● WORK ORDER
Answer with the exact lines of the following material from the one containing "# Benchmark: org.apache.dubbo.benchmark.ClientGrpc.getUser" through the one containing "URL with this:</span></span>", both end lines included.

● RECORDS SHOWN

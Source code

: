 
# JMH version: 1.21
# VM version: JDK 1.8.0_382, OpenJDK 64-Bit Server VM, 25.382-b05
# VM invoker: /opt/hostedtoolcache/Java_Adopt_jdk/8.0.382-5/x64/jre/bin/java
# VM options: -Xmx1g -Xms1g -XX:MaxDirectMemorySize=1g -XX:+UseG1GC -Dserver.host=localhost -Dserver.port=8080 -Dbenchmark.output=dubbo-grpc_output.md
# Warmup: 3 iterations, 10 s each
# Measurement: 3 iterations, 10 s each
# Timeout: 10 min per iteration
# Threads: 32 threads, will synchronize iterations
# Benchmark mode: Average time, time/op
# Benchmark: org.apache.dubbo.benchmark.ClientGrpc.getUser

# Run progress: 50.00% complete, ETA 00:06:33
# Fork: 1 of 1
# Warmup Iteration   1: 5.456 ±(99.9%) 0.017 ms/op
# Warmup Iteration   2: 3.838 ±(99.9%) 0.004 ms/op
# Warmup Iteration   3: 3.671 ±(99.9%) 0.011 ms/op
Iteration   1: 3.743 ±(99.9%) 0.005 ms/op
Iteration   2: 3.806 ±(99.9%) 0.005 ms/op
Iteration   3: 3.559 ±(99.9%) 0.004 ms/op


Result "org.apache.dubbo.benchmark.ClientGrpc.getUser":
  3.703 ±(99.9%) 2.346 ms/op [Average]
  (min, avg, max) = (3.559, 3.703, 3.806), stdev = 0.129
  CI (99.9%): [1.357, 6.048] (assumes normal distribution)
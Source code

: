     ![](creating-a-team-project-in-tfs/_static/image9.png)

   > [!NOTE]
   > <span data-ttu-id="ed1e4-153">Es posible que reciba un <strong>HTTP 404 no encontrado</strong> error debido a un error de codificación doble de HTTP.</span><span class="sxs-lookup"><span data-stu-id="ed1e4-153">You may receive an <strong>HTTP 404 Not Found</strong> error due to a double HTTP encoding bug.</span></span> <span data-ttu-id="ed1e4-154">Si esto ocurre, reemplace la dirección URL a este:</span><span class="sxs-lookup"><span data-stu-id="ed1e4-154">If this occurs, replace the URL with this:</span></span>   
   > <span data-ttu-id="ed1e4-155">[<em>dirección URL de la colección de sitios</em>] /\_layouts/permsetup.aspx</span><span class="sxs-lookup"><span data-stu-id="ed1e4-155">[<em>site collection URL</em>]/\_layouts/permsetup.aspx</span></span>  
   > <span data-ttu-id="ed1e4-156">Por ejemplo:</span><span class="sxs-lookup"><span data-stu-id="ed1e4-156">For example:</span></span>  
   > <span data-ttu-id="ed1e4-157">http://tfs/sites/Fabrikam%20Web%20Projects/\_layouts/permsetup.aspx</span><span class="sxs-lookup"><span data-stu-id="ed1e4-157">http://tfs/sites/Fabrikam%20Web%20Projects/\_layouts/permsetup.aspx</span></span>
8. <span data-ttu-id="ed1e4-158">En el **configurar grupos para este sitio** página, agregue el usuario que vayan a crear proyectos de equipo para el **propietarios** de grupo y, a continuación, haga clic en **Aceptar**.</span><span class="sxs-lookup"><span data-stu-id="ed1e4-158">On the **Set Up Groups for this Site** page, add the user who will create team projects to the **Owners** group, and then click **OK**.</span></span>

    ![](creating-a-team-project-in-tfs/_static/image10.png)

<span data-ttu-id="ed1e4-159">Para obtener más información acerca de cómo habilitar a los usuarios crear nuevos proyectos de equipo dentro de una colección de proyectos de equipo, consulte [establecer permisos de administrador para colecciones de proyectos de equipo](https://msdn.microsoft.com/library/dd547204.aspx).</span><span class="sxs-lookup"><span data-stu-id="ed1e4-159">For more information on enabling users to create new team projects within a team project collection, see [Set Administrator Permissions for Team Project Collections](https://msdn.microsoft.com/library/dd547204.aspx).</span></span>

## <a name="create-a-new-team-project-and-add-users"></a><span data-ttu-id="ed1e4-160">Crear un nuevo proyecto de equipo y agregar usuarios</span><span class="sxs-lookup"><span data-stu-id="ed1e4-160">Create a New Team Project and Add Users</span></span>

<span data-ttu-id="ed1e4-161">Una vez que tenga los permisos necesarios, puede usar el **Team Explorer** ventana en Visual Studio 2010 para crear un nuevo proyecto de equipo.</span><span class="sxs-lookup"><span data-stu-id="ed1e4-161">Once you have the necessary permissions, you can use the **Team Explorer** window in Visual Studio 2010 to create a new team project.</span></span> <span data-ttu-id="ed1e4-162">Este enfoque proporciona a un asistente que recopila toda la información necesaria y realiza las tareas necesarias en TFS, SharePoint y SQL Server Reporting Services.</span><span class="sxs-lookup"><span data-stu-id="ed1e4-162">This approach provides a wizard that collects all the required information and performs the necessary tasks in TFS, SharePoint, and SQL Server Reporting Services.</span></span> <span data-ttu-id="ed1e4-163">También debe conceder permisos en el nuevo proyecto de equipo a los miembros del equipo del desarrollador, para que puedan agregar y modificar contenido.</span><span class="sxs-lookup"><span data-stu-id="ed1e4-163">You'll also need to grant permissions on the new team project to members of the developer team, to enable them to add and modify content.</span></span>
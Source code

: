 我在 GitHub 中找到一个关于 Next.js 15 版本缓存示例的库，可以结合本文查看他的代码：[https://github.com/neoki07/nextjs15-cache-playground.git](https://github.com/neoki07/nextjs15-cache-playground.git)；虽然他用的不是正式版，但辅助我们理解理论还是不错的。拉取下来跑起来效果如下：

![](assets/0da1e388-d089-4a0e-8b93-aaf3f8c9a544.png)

---

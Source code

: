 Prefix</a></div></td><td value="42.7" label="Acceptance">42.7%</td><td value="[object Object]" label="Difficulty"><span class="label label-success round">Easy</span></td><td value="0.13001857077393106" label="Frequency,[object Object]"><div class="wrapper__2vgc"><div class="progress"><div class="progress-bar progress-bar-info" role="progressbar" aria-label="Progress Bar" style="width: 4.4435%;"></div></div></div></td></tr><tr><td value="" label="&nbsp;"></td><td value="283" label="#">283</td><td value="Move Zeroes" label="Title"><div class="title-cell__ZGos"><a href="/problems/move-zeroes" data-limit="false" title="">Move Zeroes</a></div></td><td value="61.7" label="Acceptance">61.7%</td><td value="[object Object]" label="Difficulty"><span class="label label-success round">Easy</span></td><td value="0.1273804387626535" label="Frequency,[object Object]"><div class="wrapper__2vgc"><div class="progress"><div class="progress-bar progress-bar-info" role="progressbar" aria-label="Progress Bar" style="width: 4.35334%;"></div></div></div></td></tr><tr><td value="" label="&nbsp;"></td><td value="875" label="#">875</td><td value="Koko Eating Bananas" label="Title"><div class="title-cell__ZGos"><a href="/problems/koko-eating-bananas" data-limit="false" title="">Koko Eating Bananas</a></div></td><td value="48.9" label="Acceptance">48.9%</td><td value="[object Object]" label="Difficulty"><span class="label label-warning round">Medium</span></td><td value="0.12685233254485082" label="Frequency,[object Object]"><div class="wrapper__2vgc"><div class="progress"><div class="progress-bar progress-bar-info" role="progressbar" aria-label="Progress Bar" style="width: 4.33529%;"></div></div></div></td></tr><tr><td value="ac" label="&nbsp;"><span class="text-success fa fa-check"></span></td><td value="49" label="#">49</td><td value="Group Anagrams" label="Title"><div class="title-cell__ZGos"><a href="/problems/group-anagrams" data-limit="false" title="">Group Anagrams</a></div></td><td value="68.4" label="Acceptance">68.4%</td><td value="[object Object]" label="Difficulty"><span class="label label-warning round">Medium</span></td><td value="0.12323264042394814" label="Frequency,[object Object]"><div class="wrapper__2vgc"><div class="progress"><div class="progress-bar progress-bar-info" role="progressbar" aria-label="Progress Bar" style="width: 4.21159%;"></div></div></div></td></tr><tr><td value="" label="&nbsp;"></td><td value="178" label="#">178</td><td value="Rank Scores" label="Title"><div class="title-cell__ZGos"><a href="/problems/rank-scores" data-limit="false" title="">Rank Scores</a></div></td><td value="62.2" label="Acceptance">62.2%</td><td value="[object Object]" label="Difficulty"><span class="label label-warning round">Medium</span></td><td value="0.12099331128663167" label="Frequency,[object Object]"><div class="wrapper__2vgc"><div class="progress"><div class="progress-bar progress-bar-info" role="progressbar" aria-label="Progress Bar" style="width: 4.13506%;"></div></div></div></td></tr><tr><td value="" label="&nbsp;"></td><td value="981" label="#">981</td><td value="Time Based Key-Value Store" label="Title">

---

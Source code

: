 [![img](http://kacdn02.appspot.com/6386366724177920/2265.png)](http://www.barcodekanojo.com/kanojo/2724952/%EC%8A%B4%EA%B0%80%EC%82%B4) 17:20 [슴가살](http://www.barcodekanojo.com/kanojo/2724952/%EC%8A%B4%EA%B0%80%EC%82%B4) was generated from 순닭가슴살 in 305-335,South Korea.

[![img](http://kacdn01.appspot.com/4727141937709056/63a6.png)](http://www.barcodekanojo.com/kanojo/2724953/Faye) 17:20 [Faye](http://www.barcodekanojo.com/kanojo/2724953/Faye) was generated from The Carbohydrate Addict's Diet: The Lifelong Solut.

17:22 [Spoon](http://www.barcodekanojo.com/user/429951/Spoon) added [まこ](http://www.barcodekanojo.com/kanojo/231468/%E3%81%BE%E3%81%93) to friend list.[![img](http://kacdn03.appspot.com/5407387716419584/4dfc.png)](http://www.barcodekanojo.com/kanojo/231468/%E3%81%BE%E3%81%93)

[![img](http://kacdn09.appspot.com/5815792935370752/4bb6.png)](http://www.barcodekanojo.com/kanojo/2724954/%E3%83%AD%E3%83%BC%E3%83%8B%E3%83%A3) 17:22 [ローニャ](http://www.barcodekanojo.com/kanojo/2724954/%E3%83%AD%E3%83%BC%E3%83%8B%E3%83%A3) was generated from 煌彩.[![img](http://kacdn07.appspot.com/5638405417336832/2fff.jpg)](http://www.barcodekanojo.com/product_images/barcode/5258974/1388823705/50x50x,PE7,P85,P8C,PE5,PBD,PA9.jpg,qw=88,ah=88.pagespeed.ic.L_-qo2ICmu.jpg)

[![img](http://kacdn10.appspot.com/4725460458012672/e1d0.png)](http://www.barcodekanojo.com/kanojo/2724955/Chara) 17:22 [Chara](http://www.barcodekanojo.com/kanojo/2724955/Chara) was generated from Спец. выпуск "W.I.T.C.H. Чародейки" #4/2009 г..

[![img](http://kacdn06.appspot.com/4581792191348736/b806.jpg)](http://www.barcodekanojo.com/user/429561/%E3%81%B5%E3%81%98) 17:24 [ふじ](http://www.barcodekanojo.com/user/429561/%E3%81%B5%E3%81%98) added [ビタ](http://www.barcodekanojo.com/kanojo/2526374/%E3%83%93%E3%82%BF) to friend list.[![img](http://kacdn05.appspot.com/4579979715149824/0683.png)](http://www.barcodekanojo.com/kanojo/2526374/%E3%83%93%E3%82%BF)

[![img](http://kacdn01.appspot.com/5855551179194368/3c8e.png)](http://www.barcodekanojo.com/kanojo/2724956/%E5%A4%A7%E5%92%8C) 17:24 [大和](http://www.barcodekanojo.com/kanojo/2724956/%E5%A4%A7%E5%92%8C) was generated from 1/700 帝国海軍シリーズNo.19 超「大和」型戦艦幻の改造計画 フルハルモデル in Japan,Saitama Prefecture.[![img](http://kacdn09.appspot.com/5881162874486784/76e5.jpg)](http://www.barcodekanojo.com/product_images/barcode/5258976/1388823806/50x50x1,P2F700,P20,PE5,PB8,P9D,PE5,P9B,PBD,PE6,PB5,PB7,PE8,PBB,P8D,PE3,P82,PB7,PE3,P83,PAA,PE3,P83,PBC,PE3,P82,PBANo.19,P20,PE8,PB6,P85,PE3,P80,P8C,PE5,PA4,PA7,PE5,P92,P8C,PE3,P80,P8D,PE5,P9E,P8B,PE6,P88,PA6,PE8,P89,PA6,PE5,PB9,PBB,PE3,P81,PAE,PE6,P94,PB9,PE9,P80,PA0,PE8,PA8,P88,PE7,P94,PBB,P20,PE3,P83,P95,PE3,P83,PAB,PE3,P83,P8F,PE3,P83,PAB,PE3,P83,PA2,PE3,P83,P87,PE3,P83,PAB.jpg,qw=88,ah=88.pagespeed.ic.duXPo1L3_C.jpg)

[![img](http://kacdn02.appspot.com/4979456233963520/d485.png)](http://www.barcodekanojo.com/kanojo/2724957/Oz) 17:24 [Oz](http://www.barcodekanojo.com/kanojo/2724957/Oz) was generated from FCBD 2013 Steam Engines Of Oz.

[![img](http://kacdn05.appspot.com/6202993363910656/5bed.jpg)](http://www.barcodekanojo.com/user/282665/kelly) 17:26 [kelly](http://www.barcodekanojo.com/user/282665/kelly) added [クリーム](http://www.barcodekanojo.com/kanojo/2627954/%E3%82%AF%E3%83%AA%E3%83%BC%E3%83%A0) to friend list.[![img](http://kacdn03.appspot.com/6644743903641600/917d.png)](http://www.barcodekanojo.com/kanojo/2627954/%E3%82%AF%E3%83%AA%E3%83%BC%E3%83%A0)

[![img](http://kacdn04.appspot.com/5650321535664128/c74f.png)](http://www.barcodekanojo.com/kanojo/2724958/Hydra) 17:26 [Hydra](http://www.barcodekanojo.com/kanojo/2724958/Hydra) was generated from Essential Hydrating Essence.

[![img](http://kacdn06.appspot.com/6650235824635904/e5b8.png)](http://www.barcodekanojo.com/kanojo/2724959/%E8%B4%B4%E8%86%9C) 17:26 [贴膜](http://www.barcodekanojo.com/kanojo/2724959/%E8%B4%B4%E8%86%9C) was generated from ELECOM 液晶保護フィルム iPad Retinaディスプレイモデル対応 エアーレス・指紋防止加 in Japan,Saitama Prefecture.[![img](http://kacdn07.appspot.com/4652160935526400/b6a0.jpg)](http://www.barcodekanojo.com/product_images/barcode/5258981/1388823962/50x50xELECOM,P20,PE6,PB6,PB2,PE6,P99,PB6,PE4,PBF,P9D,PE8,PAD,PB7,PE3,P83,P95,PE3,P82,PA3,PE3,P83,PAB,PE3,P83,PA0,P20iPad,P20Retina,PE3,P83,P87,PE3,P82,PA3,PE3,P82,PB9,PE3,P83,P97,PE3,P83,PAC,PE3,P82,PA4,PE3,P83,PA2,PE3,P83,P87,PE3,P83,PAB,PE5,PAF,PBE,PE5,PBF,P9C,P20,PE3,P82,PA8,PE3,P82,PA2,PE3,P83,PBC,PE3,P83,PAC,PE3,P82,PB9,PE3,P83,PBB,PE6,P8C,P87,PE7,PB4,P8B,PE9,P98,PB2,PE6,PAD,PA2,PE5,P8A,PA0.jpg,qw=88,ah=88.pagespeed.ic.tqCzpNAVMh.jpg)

● TASK RESPONSE
# Benchmark: org.apache.dubbo.benchmark.ClientGrpc.getUser

# Run progress: 50.00% complete, ETA 00:06:33
# Fork: 1 of 1
# Warmup Iteration   1: 5.456 ±(99.9%) 0.017 ms/op
# Warmup Iteration   2: 3.838 ±(99.9%) 0.004 ms/op
# Warmup Iteration   3: 3.671 ±(99.9%) 0.011 ms/op
Iteration   1: 3.743 ±(99.9%) 0.005 ms/op
Iteration   2: 3.806 ±(99.9%) 0.005 ms/op
Iteration   3: 3.559 ±(99.9%) 0.004 ms/op


Result "org.apache.dubbo.benchmark.ClientGrpc.getUser":
  3.703 ±(99.9%) 2.346 ms/op [Average]
  (min, avg, max) = (3.559, 3.703, 3.806), stdev = 0.129
  CI (99.9%): [1.357, 6.048] (assumes normal distribution)
Source code

:     ![](creating-a-team-project-in-tfs/_static/image9.png)

   > [!NOTE]
   > <span data-ttu-id="ed1e4-153">Es posible que reciba un <strong>HTTP 404 no encontrado</strong> error debido a un error de codificación doble de HTTP.</span><span class="sxs-lookup"><span data-stu-id="ed1e4-153">You may receive an <strong>HTTP 404 Not Found</strong> error due to a double HTTP encoding bug.</span></span> <span data-ttu-id="ed1e4-154">Si esto ocurre, reemplace la dirección URL a este:</span><span class="sxs-lookup"><span data-stu-id="ed1e4-154">If this occurs, replace the URL with this:</span></span>   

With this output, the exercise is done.